Peters acknowledges that the issue was decided against his position in Hitt but
argues the case was wrongly decided. Of course, that's not an argument we can consider
unless the Kansas Supreme Court has given some indication that it is departing from its
earlier decision. State v. Medina, 53 Kan. App. 2d 89, 98, 384 P.3d 26 (2016). We see no
such indication: Our Supreme Court has continued to follow Hitt. See, e.g., State v.

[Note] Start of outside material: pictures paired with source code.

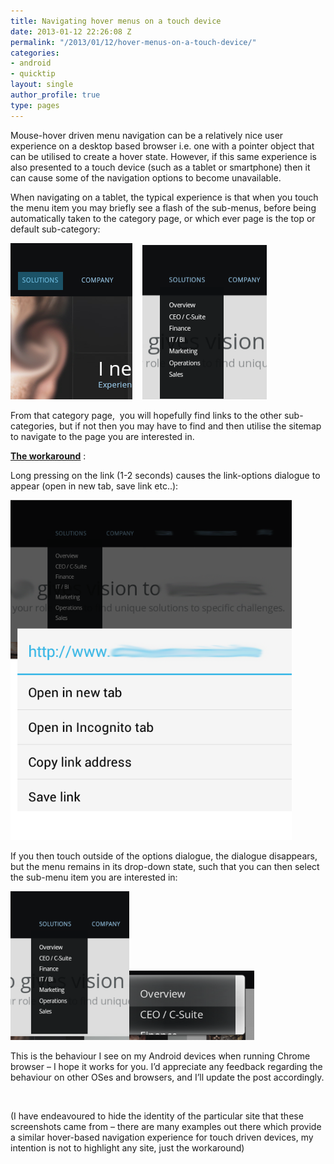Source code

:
 ```yaml
---
title: Navigating hover menus on a touch device
date: 2013-01-12 22:26:08 Z
permalink: "/2013/01/12/hover-menus-on-a-touch-device/"
categories:
- android
- quicktip
layout: single
author_profile: true
type: pages
---
```


Mouse-hover driven menu navigation can be a relatively nice user experience on a desktop based browser i.e. one with a pointer object that can be utilised to create a hover state. However, if this same experience is also presented to a touch device (such as a tablet or smartphone) then it can cause some of the navigation options to become unavailable.

When navigating on a tablet, the typical experience is that when you touch the menu item you may briefly see a flash of the sub-menus, before being automatically taken to the category page, or which ever page is the top or default sub-category:

<img class="alignnone size-full wp-image-1053" alt="Hover-Nav1" src="/images/allbsuploads/2013/01/Hover-Nav11.png" width="195" height="250" />    <img class="size-full wp-image-1046 alignnone" alt="Hover-Nav2" src="/images/allbsuploads/2013/01/Hover-Nav2.png" width="199" height="247" />

From that category page,  you will hopefully find links to the other sub-categories, but if not then you may have to find and then utilise the sitemap to navigate to the page you are interested in.

**<span style="text-decoration: underline;" data-mce-mark="1">The workaround</span>** :

Long pressing on the link (1-2 seconds) causes the link-options dialogue to appear (open in new tab, save link etc..):

<img class="alignnone size-full wp-image-1047" alt="Hover-Nav3" src="/images/allbsuploads/2013/01/Hover-Nav3.png" width="450" height="544" />

If you then touch outside of the options dialogue, the dialogue disappears, but the menu remains in its drop-down state, such that you can then select the sub-menu item you are interested in:

 <img class="alignnone size-full wp-image-1048" alt="Hover-Nav4" src="/images/allbsuploads/2013/01/Hover-Nav4.png" width="190" height="238" /><img class="alignnone size-medium wp-image-1049" alt="Hover-Nav5" src="/images/allbsuploads/2013/01/Hover-Nav5-300x168.png" width="200" height="111" />

This is the behaviour I see on my Android devices when running Chrome browser &#8211; I hope it works for you. I&#8217;d appreciate any feedback regarding the behaviour on other OSes and browsers, and I&#8217;ll update the post accordingly.

&nbsp;

(I have endeavoured to hide the identity of the particular site that these screenshots came from &#8211; there are many examples out there which provide a similar hover-based navigation experience for touch driven devices, my intention is not to highlight any site, just the workaround)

Waller, 299 Kan. 707, 728-29, 328 P.3d 1111 (2014); State v. Harris, 293 Kan. 798, 818,
269 P.3d 820 (2012).
Peters also claims that Hitt is no longer good law in light of the Kansas Supreme
Court's recognition of a constitutional right to a jury trial in juvenile cases in In re L.M.,
286 Kan. 460, 470, 186 P.3d 164 (2008), so his adjudications should not be used to
calculate his criminal-history score. The Kansas Supreme Court rejected that argument in
State v. Fischer, 288 Kan. 470, 473, 475, 203 P.3d 1269 (2009). Fischer held that Hitt
remained valid for all juvenile adjudications that were final on June 20, 2008, the date In
re L.M. was filed. 288 Kan. at 475. The court recognized that at the time the defendant
was adjudicated, she had "received all of the process she was due and was afforded all of
the constitutional protections then required in such proceedings." 288 Kan. at 475.
Because Peters' juvenile adjudications were final long before June 20, 2008, Hitt applied
to his case. Accordingly, the district court properly considered Peters' juvenile
adjudications in calculating his criminal-history score and did not violate Peters'
constitutional rights.
We affirm the district court's judgment.